History itself is the playing field of politics and the right also looks at the past. Along with the rise of the ultral political trend, in recent years a historiographic trend is recovering in Spain. Books are being sold with a Francoist historical narrative that denounces the Black Legend.
But what is that about the Black Legend? For writers and reviewers like Elvira Roca Barea, Pedro Insua or Santiago Armesilla, there is an international story that disseminates hatred against the history of Spain, at least since the sixteenth century. According to them, this Black Legend was devised by England and the Netherlands to discredit the Hispanic Monarchy that then dominated the world, and these prejudices towards Spain have remained throughout the centuries, until today’s Spaniards have also internalized. To deal with this alleged Black Legend, the Spanish right has launched an operation to recover the country’s past. With a discourse with victimizing tints, they intend to eliminate the shame of being Spanish, shake the complexes and proudly reclaim Spain’s contributions to world history.
It is a matter, the concept is methodologically very flexible, so it is accused of promoting the Black Legend to anyone who does not adhere to the historical account of conservative Spanish nationalism. In comparison, it is considered suspicious to seek to critically review the Muslim heritage of the Iberian peninsula, the process of medieval Reconquista, the expulsion of Moorish and Jewish people or the Inquisition.
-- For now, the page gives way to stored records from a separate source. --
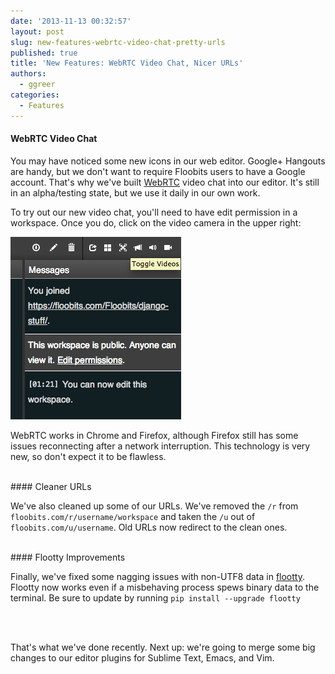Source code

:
 ```yaml
---
date: '2013-11-13 00:32:57'
layout: post
slug: new-features-webrtc-video-chat-pretty-urls
published: true
title: 'New Features: WebRTC Video Chat, Nicer URLs'
authors:
  - ggreer
categories:
  - Features
---
```


#### WebRTC Video Chat
You may have noticed some new icons in our web editor. Google+ Hangouts are handy, but we don't want to require Floobits users to have a Google account. That's why we've built [WebRTC](http://en.wikipedia.org/wiki/WebRTC) video chat into our editor. It's still in an alpha/testing state, but we use it daily in our own work.

To try out our new video chat, you'll need to have edit permission in a workspace. Once you do, click on the video camera in the upper right:

![WebRTC Video Toggle](/images/webrtc_video.png)

WebRTC works in Chrome and Firefox, although Firefox still has some issues reconnecting after a network interruption. This technology is very new, so don't expect it to be flawless.

<br />
#### Cleaner URLs

We've also cleaned up some of our URLs. We've removed the `/r` from `floobits.com/r/username/workspace` and taken the `/u` out of `floobits.com/u/username`. Old URLs now redirect to the clean ones.


<br />
#### Flootty Improvements

Finally, we've fixed some nagging issues with non-UTF8 data in [flootty](https://floobits.com/help/flootty). Flootty now works even if a misbehaving process spews binary data to the terminal. Be sure to update by running `pip install --upgrade flootty`


<br />
<br />

That's what we've done recently. Next up: we're going to merge some big changes to our editor plugins for Sublime Text, Emacs, and Vim.
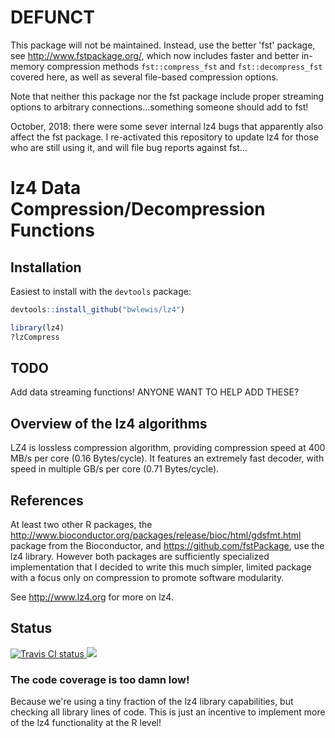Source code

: # DEFUNCT

This package will not be maintained. Instead, use the better 'fst' package, see
http://www.fstpackage.org/, which now includes faster and better in-memory
compression methods `fst::compress_fst` and `fst::decompress_fst` covered here,
as well as several file-based compression options.

Note that neither this package nor the fst package include proper streaming
options to arbitrary connections...something someone should add to fst!

October, 2018: there were some sever internal lz4 bugs that apparently also affect the fst package. I re-activated this repository to update lz4 for those who are still using it, and will file bug reports against fst...


# lz4 Data Compression/Decompression Functions 

## Installation

Easiest to install with the `devtools` package:
```r
devtools::install_github("bwlewis/lz4")

library(lz4)
?lzCompress
```

## TODO

Add data streaming functions! ANYONE WANT TO HELP ADD THESE?

## Overview of the lz4 algorithms

LZ4 is lossless compression algorithm, providing compression speed at 400 MB/s
per core (0.16 Bytes/cycle). It features an extremely fast decoder, with speed
in multiple GB/s per core (0.71 Bytes/cycle).


## References

At least two other R packages, the
http://www.bioconductor.org/packages/release/bioc/html/gdsfmt.html package from
the Bioconductor, and https://github.com/fstPackage, use the lz4 library.
However both packages are sufficiently specialized implementation that I
decided to write this much simpler, limited package with a focus only on
compression to promote software modularity.

See http://www.lz4.org for more on lz4.


## Status
<a href="https://travis-ci.org/bwlewis/lz4">
<img src="https://travis-ci.org/bwlewis/lz4.svg?branch=master" alt="Travis CI status"></img>
</a>
<a href="https://codecov.io/gh/bwlewis/lz4/branch/master">
<img src="https://codecov.io/gh/bwlewis/lz4/branch/master/graph/badge.svg"/>
</a>

### The code coverage is too damn low!

Because we're using a tiny fraction of the lz4 library capabilities, but
checking all library lines of code. This is just an incentive to implement more
of the lz4 functionality at the R level!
But most of his powers focus on claiming the heritage of the Spanish Empire; Roca Vara, for example, denounces the existence of imperiophobia. They relativize or deny the existence of extermination, exploitation, slavery and acculturation, while proudly exalting cultural exchange, miscegenation and economic development. As the philosopher Gustavo Bueno said, they argue that the Hispanic Monarchy was the Founding Empire (Biochemical Empire), a good empire that, far from exploiting and plundering colonies, opened civilization. To do so, they frequently resort to practices such as cherrypicking, where it is mentioned that slavery was banned by Isabel the Catholic in 1500, despite the existence of thousands of documents and research demonstrating life in the 19th century.
The debate has many edges and the nuances are many. For example, it is true that the enemies of the Hispanic Monarchy exaggerated in their propaganda the massacres of the colonizers and concealed those they did. It is also true that anti-colonial indigenism has romantic pre-Columbian society. In history, nuances and nuances are important. Not everything is black or white, things are more complex. But the Spanish right, with this account of the Empire, seeks to strengthen its discourse and identity, for which it resorts to historical rebisionism.
In my humble opinion, it is imperative that history has the courage to investigate uncomfortable passages. The Basque Country has also had a colonial and slave past, and, as Axier López has done, it is time to critically review it.